Она расслабленно потрясла пальцами, будто вытряхивала из них боль, надернула лямки черной кожаной сумки на локоть и, скособочившись от тяжести двух буханок, пошла на улицу:
— Приходите ко мне! У меня мясо в печке томится.
8
Киря удивился Мишкиной быстрокрылости: на минуту не задержался дома — раз, раз, от еды отказался — некогда! — сполоснет руки под умывальником, надел белую шелковую сорочку — и к дверям. Степаха навязала с ним бидончик молока:
— Ну-ко, что они у Тишихи-то всухомятку будут питаться? Неси, неси и не разговаривай.
Мишка взял молоко.
— Пошли!
Киря чувствовал себя неловко: по Полежаеву уже прошелестел слушок, что девки после, их председательского налета собирались в бега. Но Мишка ржал как жеребец:
— Так мы-то при чем? Они рты пооткрывали, шуток не понимают, а мы виноватые, да?

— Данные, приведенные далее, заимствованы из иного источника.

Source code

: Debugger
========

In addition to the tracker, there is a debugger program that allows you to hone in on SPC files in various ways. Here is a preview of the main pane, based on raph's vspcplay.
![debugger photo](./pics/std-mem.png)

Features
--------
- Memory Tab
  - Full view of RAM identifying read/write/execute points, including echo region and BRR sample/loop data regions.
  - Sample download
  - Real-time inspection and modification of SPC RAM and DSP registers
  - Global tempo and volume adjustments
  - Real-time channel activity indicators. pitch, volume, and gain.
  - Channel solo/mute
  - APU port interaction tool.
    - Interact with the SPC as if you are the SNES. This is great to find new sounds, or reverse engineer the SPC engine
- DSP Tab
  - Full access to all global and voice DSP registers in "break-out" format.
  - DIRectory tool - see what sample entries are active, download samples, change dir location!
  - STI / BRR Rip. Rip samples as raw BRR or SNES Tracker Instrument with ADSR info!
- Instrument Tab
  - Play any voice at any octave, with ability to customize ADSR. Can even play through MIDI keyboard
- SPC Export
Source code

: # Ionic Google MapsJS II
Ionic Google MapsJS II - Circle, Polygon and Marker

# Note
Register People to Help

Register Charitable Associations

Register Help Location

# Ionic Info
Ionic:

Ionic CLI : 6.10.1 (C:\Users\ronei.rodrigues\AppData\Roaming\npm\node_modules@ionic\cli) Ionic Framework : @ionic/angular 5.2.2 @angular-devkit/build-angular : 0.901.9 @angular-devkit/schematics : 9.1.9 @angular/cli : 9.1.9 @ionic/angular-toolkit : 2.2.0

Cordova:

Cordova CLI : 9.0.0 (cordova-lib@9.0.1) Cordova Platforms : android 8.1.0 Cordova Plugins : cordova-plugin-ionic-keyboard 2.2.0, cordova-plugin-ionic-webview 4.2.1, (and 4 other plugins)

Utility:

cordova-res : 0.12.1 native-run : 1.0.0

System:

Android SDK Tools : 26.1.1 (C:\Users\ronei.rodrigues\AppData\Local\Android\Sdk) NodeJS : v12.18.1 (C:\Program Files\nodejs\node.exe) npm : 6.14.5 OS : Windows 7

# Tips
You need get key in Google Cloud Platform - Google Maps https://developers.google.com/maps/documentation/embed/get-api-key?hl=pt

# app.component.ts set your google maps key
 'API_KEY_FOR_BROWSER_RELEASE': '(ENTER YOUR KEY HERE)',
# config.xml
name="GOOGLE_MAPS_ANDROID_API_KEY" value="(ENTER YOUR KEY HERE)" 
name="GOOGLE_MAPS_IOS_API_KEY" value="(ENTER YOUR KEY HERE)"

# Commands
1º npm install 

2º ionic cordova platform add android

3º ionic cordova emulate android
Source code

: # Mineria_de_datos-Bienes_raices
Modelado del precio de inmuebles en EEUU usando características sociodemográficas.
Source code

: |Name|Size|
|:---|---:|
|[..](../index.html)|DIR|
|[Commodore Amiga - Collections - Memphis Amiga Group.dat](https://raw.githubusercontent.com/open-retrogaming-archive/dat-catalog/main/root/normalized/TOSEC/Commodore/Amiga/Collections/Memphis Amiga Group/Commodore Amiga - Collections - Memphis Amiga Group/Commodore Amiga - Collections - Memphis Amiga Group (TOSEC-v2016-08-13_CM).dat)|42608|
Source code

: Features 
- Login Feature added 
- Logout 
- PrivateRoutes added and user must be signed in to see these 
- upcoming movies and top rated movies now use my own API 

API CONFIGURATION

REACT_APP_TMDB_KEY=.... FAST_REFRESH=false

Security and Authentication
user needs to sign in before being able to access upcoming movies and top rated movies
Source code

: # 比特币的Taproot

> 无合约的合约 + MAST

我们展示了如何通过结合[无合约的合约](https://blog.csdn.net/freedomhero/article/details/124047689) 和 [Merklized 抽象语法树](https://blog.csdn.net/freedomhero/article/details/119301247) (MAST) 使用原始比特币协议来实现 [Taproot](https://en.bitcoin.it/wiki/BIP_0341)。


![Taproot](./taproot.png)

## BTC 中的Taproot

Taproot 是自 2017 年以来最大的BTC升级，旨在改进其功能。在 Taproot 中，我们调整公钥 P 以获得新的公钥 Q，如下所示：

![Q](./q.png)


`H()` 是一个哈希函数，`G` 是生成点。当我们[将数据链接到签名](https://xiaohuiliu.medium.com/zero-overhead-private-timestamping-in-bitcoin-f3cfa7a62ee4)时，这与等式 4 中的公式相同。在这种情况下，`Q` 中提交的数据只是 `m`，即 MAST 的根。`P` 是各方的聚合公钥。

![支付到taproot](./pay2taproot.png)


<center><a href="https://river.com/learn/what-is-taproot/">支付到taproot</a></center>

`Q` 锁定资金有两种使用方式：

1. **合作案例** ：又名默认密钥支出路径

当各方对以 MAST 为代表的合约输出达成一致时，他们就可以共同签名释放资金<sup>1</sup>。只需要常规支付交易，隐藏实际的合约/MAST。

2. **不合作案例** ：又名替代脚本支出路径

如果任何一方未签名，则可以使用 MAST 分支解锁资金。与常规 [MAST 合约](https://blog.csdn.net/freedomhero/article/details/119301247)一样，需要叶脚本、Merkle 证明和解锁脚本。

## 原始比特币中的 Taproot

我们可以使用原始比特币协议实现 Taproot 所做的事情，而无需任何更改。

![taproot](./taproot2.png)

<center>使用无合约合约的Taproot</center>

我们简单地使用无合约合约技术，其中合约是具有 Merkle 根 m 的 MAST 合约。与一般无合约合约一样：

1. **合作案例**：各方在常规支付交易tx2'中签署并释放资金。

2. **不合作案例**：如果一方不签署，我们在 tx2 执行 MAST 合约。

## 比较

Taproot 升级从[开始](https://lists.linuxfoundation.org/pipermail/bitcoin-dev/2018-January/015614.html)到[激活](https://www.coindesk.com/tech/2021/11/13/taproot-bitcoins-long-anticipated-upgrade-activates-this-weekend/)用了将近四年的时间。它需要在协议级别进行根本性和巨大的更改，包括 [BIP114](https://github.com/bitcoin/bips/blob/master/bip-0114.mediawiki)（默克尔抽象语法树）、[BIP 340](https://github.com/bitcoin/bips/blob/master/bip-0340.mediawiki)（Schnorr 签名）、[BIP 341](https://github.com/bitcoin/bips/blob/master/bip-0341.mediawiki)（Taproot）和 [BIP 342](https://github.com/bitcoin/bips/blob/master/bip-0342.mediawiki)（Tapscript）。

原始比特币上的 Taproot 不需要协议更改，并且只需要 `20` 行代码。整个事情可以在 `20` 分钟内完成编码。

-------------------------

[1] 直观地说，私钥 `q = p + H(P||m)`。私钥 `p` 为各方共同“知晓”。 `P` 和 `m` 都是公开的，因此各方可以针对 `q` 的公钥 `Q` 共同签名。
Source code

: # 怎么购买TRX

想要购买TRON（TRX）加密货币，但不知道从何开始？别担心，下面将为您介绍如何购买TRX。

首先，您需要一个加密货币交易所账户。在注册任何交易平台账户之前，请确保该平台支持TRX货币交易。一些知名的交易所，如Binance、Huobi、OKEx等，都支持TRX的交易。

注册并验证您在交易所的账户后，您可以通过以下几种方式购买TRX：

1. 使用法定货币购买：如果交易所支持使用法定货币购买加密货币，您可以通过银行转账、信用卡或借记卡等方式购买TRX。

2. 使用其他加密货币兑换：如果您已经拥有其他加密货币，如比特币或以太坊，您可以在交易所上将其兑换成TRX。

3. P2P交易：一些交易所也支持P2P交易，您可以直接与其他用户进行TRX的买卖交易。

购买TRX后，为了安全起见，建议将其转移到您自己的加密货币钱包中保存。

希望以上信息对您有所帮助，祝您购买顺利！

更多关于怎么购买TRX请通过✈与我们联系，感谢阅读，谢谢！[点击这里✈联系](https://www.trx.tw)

Времени у них было в обрез: переезжали силосовать на Большую Медведицу.
— Ну, посмеемся хоть немного между работой, — сказал Мишка, а Киря подумал, что после вчерашнего девки с ними и разговаривать не будут.
— Ничего, у меня заделье к ним есть, — беззаботно смеялся Мишка и кивал на бидончик с молоком.
Но у Кири-то никакого заделья не было. И все-таки какая-то необъяснимая сила тянула его за Мишкой. Может быть, на посмешище заманивала, на позор…
Небо было безданное. Солнце припекало спину. Мишка ухарски расстегнул у безрукавки верхнюю пуговицу, беспечно лыбился:
— На денек бы отгул попросить…
— А два не хочешь?
Мишка двух не хотел. Поставил на тропу бидончик, достал из кармана расческу, пригладил волосы, продул у расчески зубчики.
— Артист, — подколол его Киря, — из погорелого театра.
Мишка оскалил зубы.
— Ого! — воскликнул он. — Окошко открыто. Приготовились!
У окошка сидела Тишиха.
— Тихоновна, привет! — подходя к окну, крикнул Мишка. — Квартирантки дома?
Из избы послышалось какое-то волнение, будто девки разбегались прятаться по углам. Киря почувствовал, как из вытолкнувшейся на улицу волны на него нанесло запахом духов.
— Ой-ой-ой, — укорила ребят Тишиха, — собачье полежаевское… Явились, и стыд не гнет…
Мишка заулыбался во весь рот:
— Тихоновна, я к твоей селедке бутылку кагору принес.
— Я ведь не больная, кагор-то пить, — отпарировала Тишиха.
Киря стоял в отдалении как бедный родственник.
— Вот, леший, не сообразил, — притворно хлопнул себя по колену Мишка. — Думал, Тихоновна сладкое любит, а ей русскую горькую подавай.
И в этот самый момент из-за плеча Тишихи на Мишку выплеснулся полнущий ковш воды.
Сорочка Мишки, прилипнув к телу, порозовела.
— Надя! Что вы делаете? — раздался в избе взволнованный голос.
— Фаина Борисовна! Да надо же расквитаться, — растерянно отозвалась Надежда.
Мишка стоял осклабившись, расшеперив руки. С него стекала вода.